Our school was known as somewhat of a rough spot- it had steel fencing all around it with metal spikes on it that made it look more like a young offenders institute than a school and I wouldn't be surprised if a few of the pupils ended up in one. I got in to a few scraps, mainly in year 7 because I had Deidre Rashid glasses and your typical large 80's hairstyle of the typical Sweater Shop jumper-wearer but they stopped after I snapped a couple of the local bully's fingers. This kid had been a cockend for quite sometime at this point and he was playing bulldog with some lads as I wandered past and he basically shouted "Let's get 'im!". He ran over, took a swing, I caught his hand, twisted his wrist, bent his fingers back and then stomped on his hand. His dad came in to school and was crying about how I'd assualted his kid and had no idea of how much of a shithead his lad had been. Result.

 

Our class got stopped from doing chemistry lessons for a while. We had a habit of spraying Lynx into lit bunsen burners while the 80 year old teacher either wasn't looking or couldn't see us but it came to a bit of a head when Matthew Hopps grabbed one of those glass parafin burners and set light to it before proceeding to lob it accross the classroom.

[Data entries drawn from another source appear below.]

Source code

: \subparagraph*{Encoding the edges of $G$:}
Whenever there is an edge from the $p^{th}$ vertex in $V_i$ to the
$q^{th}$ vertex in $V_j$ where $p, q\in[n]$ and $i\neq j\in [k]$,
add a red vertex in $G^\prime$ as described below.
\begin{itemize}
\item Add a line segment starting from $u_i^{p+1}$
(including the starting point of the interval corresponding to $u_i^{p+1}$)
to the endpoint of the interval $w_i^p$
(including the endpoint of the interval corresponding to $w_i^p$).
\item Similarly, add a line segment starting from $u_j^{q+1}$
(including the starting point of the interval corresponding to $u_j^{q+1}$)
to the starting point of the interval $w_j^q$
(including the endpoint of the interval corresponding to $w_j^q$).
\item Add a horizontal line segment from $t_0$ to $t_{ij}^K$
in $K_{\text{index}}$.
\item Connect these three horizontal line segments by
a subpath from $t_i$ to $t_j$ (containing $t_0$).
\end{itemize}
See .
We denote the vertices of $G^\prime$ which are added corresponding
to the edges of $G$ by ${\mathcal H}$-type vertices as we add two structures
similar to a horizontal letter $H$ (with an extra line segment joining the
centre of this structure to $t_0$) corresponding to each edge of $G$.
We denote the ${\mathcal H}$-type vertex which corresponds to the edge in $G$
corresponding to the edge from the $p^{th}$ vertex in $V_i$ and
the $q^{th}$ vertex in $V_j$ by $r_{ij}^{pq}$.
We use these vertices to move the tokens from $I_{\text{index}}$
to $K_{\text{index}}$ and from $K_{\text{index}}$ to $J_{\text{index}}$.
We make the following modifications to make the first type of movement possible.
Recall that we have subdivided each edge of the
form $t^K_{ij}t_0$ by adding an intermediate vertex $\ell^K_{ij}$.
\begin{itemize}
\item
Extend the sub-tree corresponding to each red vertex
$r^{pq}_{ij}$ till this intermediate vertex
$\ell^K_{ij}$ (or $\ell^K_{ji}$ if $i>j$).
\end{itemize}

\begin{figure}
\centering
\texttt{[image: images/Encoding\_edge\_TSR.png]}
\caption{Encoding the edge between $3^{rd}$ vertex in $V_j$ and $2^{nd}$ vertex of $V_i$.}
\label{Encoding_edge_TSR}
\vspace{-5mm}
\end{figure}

Other incidents included people having their arms stapled, pens jabbed in to peoples hands and some fucker set my leg hair on fire in P.E once which was actually pretty funny. The worst thing I ever saw was Matthew and another weedy kid Robert McWhinnie having a bit of a Divas style tussle with the usual hair pulling, headlocks and scratching when Matthew just flips, hulks up and pushes Robert through this glass fronted cabinet we had infront of the tecnolgy department.

 

I fucking hate that school at the time but in hindsight it was fucking brilliant.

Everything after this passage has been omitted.